Lines in the listing below that contain the string "from" are to be found and copied.

◆ The data ◆
-------

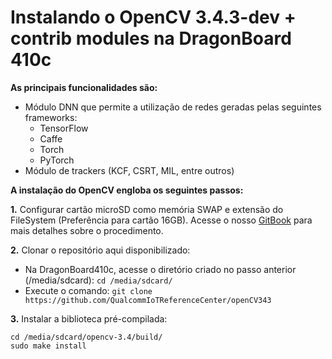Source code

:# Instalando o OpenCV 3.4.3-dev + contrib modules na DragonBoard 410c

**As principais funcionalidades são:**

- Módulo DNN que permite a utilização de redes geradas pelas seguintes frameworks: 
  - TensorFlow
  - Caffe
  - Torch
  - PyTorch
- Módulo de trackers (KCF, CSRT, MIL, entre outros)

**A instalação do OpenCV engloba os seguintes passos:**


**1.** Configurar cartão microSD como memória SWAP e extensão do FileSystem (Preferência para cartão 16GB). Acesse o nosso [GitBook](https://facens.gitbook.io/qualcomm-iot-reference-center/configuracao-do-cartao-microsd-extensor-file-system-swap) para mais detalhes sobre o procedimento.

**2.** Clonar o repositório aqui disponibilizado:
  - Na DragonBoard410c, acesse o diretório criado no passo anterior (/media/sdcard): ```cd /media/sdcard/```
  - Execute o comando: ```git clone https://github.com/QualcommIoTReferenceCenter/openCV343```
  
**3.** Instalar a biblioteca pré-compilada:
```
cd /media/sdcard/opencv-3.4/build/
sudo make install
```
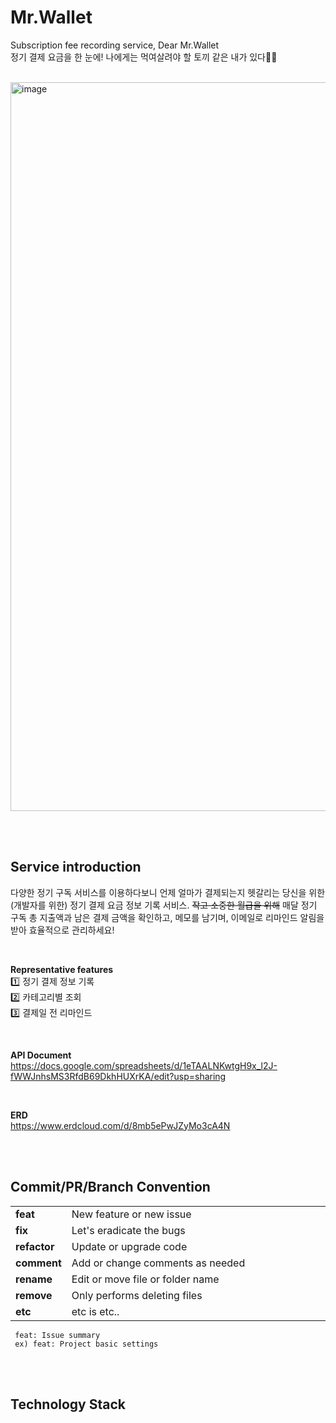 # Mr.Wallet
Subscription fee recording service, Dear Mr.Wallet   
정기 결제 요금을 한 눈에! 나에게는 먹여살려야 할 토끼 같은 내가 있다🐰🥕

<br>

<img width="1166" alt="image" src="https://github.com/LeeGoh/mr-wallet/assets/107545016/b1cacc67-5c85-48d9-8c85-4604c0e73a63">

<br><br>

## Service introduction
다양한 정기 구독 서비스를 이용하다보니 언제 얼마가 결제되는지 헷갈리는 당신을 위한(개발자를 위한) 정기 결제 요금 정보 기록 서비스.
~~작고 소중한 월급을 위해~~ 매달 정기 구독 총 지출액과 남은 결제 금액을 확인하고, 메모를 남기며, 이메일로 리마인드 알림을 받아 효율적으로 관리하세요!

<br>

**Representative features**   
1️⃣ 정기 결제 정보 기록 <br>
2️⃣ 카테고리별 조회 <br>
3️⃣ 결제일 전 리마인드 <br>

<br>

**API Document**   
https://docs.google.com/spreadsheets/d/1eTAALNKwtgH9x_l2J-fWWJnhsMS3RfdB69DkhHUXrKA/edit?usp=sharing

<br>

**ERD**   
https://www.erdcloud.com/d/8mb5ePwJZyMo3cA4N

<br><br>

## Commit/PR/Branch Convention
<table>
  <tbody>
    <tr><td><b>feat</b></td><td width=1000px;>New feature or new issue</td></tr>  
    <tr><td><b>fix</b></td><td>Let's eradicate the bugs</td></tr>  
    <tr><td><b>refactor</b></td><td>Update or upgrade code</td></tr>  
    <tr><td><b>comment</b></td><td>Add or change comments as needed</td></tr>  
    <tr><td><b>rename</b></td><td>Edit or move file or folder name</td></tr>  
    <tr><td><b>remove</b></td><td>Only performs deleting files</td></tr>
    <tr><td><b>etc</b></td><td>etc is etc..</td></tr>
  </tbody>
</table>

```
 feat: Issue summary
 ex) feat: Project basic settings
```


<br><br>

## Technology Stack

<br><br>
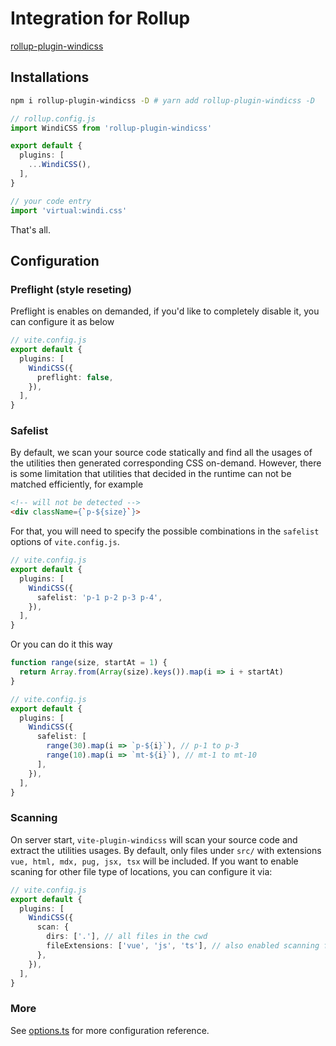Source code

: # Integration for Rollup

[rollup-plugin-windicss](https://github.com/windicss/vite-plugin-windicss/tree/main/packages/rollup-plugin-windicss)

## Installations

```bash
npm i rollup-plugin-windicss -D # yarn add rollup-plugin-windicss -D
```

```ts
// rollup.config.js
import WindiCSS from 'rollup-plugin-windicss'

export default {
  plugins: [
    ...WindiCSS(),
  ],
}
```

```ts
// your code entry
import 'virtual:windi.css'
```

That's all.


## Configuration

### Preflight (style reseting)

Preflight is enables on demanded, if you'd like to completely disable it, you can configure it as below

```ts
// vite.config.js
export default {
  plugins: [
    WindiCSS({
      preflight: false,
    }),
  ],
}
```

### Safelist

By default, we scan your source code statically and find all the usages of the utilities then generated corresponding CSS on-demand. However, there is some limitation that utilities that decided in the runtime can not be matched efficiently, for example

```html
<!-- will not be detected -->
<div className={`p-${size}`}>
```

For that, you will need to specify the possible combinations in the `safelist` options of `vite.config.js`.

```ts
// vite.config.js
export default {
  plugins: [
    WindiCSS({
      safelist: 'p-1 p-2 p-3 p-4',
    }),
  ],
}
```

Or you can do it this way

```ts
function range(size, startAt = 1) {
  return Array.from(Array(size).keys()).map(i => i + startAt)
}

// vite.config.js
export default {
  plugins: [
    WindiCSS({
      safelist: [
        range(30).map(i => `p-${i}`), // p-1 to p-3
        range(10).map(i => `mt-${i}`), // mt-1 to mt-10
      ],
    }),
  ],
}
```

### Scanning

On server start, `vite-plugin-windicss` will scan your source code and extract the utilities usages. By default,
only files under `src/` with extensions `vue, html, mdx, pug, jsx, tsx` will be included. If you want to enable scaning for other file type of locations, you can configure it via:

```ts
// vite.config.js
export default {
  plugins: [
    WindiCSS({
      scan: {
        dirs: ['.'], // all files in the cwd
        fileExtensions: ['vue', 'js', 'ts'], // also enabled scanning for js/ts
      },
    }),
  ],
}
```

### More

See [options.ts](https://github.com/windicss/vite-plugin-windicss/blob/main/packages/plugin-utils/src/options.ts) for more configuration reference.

-------

◆ Task answer ◆
import WindiCSS from 'rollup-plugin-windicss'
  return Array.from(Array(size).keys()).map(i => i + startAt)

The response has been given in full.